Taliban peace talks ‘stuck in blind alley’

* Nisar says army not an obstacle but dialogue cannot move forward in prevalent atmosphere of conflict * Even supporters of negotiations are now playing ‘double game’

ISLAMABAD: Interior Minister Nisar Ali Khan said on Friday that the dialogue process with the Taliban could not move ahead in an intensive atmosphere and amid contradictory statements.
Nisar asserted that the Pakistan Army was not an obstacle in the negotiation process, but talks could not proceed in the prevalent atmosphere of conflict. The minister said he would present a report to Prime Minister Nawaz Sharif on his return from London, stating that in view of the present situation, and in an atmosphere of strain, the dialogue process could not be taken forward. “At the start, there were people who were opposed to the dialogue process and we listened to them and tolerated them as it is part of democracy,” he said, adding that however, now even those people who were supporters of dialogue are showing contradiction in their stance.
On the issue of release of non-combatant Taliban prisoners, he said they were released in consultation with the military authorities. Nisar said there had never been any deadlock in the peace process with the TTP since the process started.

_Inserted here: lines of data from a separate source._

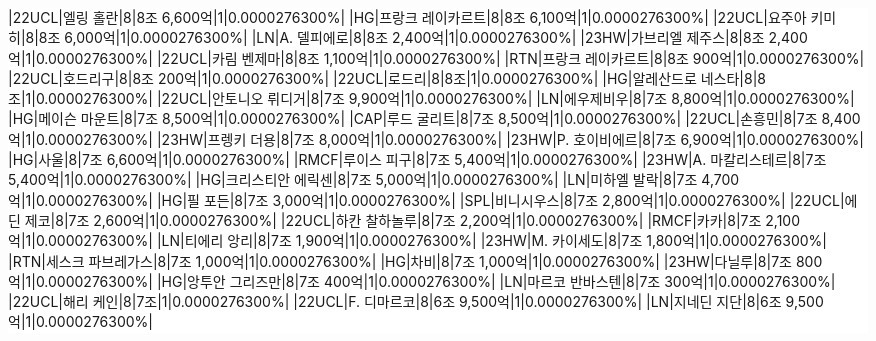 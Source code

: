 |22UCL|엘링 홀란|8|8조 6,600억|1|0.0000276300%|
|HG|프랑크 레이카르트|8|8조 6,100억|1|0.0000276300%|
|22UCL|요주아 키미히|8|8조 6,000억|1|0.0000276300%|
|LN|A. 델피에로|8|8조 2,400억|1|0.0000276300%|
|23HW|가브리엘 제주스|8|8조 2,400억|1|0.0000276300%|
|22UCL|카림 벤제마|8|8조 1,100억|1|0.0000276300%|
|RTN|프랑크 레이카르트|8|8조 900억|1|0.0000276300%|
|22UCL|호드리구|8|8조 200억|1|0.0000276300%|
|22UCL|로드리|8|8조|1|0.0000276300%|
|HG|알레산드로 네스타|8|8조|1|0.0000276300%|
|22UCL|안토니오 뤼디거|8|7조 9,900억|1|0.0000276300%|
|LN|에우제비우|8|7조 8,800억|1|0.0000276300%|
|HG|메이슨 마운트|8|7조 8,500억|1|0.0000276300%|
|CAP|루드 굴리트|8|7조 8,500억|1|0.0000276300%|
|22UCL|손흥민|8|7조 8,400억|1|0.0000276300%|
|23HW|프렝키 더용|8|7조 8,000억|1|0.0000276300%|
|23HW|P. 호이비에르|8|7조 6,900억|1|0.0000276300%|
|HG|사울|8|7조 6,600억|1|0.0000276300%|
|RMCF|루이스 피구|8|7조 5,400억|1|0.0000276300%|
|23HW|A. 마칼리스테르|8|7조 5,400억|1|0.0000276300%|
|HG|크리스티안 에릭센|8|7조 5,000억|1|0.0000276300%|
|LN|미하엘 발락|8|7조 4,700억|1|0.0000276300%|
|HG|필 포든|8|7조 3,000억|1|0.0000276300%|
|SPL|비니시우스|8|7조 2,800억|1|0.0000276300%|
|22UCL|에딘 제코|8|7조 2,600억|1|0.0000276300%|
|22UCL|하칸 찰하놀루|8|7조 2,200억|1|0.0000276300%|
|RMCF|카카|8|7조 2,100억|1|0.0000276300%|
|LN|티에리 앙리|8|7조 1,900억|1|0.0000276300%|
|23HW|M. 카이세도|8|7조 1,800억|1|0.0000276300%|
|RTN|세스크 파브레가스|8|7조 1,000억|1|0.0000276300%|
|HG|차비|8|7조 1,000억|1|0.0000276300%|
|23HW|다닐루|8|7조 800억|1|0.0000276300%|
|HG|앙투안 그리즈만|8|7조 400억|1|0.0000276300%|
|LN|마르코 반바스텐|8|7조 300억|1|0.0000276300%|
|22UCL|해리 케인|8|7조|1|0.0000276300%|
|22UCL|F. 디마르코|8|6조 9,500억|1|0.0000276300%|
|LN|지네딘 지단|8|6조 9,500억|1|0.0000276300%|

The interior minister said that it was decided during the last meeting with the Taliban committee that the next meeting should be decisive and that both sides’ agenda and demands should be put on the negotiation table. 
Nisar expressed optimism about development in talks with the Taliban and said a meeting would be held soon to review the dialogue process. “Pakistan will become peaceful because of the efforts made by the incumbent government,” he added. Chaudhry Nisar Ali said the government was sincere in the dialogue process and there was no delay on its part. He said that positive progress had been made in the ongoing talks with the Taliban. “Date for the next meeting was to be fixed by the other side (Taliban). However, there is no hitch from the government or military side,” he informed. 
He denied any deadlock in the dialogue with Taliban. He said soon there would be key developments in negotiations between Taliban and government committees, saying that the release of non-combatants would make the talks purposeful and yield more results. Nisar said the safeguards and objections of the Taliban and government can only be addressed on the dialogue table. He added that some forces want to sabotage the dialogue process through terrorist activities. 
The minister said the dialogue process was a sensitive and complex issue but every day contradictory statements were being made about it. “Those who were supposed to assist in the dialogue process are making one statement in indoor meeting and saying something else at the public meetings,” he stated. Nisar said after the announcement of a ceasefire for the first time, there had been decrease in violence. He said there was a time when five to six bomb explosions were taking place every day, but now many days pass without a bomb blast. 
Nisar said dialogue process was the only way to handle these matters and there had been positive progress which led to reduction in violence. Because of the whole process, contacts have been established with the Taliban, and the government came to know about their thinking, views and demands, he claimed. He said nobody initiated dialogue in the last 12 years. The minister said he wanted the next meeting of the Taliban-government committees to be decisive, saying both sides should put their complete agendas on the table.